D’autant plus que les collapsologues n’ont pas vraiment l’impression que les pouvoirs publics aient pris la mesure de la situation. "Il est possible que certains dirigeants puissent avoir, en tant que livre de chevet, plus ou moins feuilleté un livre comme celui de Diamond", reprend Yves Cochet. "Mais dans les politiques publiques réelles ou les décisions budgétaires annuelles, on n’en voit pas la moindre trace, hélas". "Certains commencent à se préoccuper de ça", nuance Dominique Py. "Il y a une association qui s’appelle SOS Maires, où ils réfléchissent à la manière dont ils vont pouvoir préparer leur commune à de la résilience et de l’adaptation vis-à-vis des bouleversements qui vont se produire".

"Peut-être que la Syrie ne va jamais se relever et est déjà dans l’effondrement"

"Les dirigeants savent très bien ce qu’il se passe. Mais on veut faire des compromis avec la nature, et pas faire de compromis sur notre niveau de vie, alors que c’est la seule chose à faire", assure Alexia Soyeux. Il y un an, cette ancienne responsable marketing dans la gastronomie a lancé Présages, une série de podcasts où elle explore l’univers des "risques d’effondrement de nos sociétés industrielles" à travers des entretiens avec des spécialistes du sujet.
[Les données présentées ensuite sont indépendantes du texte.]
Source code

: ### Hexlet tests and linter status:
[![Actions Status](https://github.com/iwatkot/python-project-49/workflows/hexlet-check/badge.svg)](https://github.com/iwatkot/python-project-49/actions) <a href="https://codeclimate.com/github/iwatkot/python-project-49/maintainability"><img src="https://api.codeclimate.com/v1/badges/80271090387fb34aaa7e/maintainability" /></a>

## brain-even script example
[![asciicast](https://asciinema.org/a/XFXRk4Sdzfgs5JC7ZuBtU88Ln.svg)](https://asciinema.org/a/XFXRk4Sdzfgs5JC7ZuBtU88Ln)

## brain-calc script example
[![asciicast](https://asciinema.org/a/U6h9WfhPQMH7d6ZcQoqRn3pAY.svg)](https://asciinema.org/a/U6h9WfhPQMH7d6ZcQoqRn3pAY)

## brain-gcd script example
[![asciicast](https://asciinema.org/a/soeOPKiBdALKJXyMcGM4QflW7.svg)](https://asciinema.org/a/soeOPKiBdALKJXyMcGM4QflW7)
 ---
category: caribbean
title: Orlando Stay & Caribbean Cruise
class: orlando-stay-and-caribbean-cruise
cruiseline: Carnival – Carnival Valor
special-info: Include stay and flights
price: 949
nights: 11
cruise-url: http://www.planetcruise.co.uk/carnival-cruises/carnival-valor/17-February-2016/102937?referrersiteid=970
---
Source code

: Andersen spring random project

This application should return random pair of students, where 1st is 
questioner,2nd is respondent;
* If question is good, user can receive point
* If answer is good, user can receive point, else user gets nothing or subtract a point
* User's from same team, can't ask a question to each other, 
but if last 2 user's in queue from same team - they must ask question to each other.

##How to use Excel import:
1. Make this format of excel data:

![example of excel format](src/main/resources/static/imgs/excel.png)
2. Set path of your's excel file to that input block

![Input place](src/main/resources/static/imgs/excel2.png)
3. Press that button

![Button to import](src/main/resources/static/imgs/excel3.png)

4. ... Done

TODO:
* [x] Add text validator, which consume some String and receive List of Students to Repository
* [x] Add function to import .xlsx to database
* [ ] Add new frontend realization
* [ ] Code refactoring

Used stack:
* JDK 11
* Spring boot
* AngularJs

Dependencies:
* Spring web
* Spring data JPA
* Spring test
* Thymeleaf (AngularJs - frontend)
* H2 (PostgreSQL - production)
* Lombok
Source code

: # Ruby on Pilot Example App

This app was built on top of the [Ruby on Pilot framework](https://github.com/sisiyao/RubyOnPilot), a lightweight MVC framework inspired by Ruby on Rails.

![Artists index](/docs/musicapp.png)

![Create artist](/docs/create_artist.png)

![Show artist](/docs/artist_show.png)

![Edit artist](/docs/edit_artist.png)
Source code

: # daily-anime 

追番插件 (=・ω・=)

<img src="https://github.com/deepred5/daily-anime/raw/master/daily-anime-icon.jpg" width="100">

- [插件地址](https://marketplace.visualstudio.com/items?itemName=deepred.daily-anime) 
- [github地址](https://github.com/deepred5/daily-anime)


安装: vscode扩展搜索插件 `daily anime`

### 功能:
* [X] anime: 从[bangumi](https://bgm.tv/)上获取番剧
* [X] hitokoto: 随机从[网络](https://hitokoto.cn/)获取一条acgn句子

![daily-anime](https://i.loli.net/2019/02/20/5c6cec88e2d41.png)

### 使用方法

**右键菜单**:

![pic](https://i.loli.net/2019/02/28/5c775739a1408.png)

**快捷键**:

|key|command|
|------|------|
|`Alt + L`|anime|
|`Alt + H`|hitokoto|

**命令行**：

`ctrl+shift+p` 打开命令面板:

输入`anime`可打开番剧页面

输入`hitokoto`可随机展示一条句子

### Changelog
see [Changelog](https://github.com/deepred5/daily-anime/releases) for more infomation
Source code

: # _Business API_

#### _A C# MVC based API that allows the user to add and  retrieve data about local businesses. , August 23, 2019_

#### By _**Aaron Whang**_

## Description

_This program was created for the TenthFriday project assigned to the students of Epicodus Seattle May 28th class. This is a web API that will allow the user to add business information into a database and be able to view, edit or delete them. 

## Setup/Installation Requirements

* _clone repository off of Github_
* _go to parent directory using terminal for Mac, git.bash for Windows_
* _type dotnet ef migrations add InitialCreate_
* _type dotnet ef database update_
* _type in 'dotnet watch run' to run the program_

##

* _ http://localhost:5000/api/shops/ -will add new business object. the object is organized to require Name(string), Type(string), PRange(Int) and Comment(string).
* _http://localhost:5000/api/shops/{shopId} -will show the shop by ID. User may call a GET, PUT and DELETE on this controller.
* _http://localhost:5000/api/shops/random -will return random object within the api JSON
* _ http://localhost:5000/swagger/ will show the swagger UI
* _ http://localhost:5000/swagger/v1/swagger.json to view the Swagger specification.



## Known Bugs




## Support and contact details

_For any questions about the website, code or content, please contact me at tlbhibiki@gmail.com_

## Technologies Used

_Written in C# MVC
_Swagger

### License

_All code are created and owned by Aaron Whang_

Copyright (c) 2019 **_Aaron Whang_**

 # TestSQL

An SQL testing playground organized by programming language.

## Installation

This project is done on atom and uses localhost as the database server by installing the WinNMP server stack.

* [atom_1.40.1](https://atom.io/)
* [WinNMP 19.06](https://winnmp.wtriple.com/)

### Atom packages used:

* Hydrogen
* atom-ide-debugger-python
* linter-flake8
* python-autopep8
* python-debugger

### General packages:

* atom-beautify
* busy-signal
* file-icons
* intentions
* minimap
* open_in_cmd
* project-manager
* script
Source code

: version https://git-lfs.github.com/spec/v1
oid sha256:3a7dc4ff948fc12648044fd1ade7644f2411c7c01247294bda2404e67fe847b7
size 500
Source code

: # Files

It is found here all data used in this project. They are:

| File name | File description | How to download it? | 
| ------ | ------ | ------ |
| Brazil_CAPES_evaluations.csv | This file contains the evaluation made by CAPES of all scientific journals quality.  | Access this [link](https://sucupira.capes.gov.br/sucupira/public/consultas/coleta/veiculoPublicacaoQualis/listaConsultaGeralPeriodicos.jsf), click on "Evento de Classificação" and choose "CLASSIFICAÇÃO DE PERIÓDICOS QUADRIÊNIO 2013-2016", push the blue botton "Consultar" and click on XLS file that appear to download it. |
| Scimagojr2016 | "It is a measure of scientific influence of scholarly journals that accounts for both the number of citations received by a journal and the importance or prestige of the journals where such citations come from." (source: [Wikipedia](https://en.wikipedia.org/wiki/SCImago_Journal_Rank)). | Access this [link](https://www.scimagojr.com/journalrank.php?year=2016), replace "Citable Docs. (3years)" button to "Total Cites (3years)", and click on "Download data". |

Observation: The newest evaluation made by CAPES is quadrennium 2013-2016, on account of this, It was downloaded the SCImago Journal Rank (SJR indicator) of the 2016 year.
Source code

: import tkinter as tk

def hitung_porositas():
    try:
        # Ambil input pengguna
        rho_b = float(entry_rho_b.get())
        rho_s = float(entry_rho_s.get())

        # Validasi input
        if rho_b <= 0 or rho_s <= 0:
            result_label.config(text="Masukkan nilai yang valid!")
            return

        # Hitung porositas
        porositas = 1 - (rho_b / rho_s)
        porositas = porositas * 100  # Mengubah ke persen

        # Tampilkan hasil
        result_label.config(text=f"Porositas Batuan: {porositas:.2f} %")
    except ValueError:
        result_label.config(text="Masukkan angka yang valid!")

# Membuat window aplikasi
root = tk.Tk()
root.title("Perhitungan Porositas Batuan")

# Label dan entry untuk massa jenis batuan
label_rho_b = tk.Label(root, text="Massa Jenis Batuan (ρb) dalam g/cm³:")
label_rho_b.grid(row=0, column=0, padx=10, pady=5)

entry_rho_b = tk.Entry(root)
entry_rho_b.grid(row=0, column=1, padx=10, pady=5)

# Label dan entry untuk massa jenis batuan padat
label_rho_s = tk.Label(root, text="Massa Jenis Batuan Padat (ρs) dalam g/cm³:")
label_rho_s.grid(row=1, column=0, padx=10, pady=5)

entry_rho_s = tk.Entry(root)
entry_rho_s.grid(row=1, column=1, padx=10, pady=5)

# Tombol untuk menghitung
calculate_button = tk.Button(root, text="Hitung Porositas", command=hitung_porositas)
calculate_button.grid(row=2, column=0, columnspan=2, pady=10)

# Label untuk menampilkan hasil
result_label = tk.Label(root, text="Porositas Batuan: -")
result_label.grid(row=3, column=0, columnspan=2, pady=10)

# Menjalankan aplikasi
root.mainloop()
Selon elle, "beaucoup de gens ont envie de faire comme si de rien n’était. La morale écocitoyenne permet de se dédouaner une fois qu’on a bien fait son tri sélectif et qu’on achète bio. Mais les vrais sujets qui font basculer les choses, c’est réduire considérablement ses transports en avion ou ne plus manger de viande. Des choses qu’on n'a justement pas envie de faire".

L’idée est donc aussi de tenter de réveiller les consciences, "parce que le grand public n’est pas assez informé", mais aussi pour "parler de l’effondrement de notre monde au présent, parce qu’on voit bien que c’est maintenant que les choses sont en train de basculer, alors qu’on parle toujours de 2100", reprend Alexia Soyeux.

Mais un "collapsologue" sérieux ne vous donnera jamais de date précise ni de cause principale à un cataclysme. "Ce qu’on peut dire, c’est que la situation va se dégrader, mais de manière inégale, et pas à la même vitesse partout", explique Dominique Py. "Peut-être que la Syrie ne va jamais se relever et est déjà dans l’effondrement. Peut-être que c’est ce qui se passe au Venezuela, qui est dans une situation de crise économique liée au fait qu’il a passé son pic pétrolier. Peut-être qu’en Europe, ce sera tous les ans un peu plus de chômage, un peu plus de misère. Un effondrement, ce n’est pas une date, c’est un processus".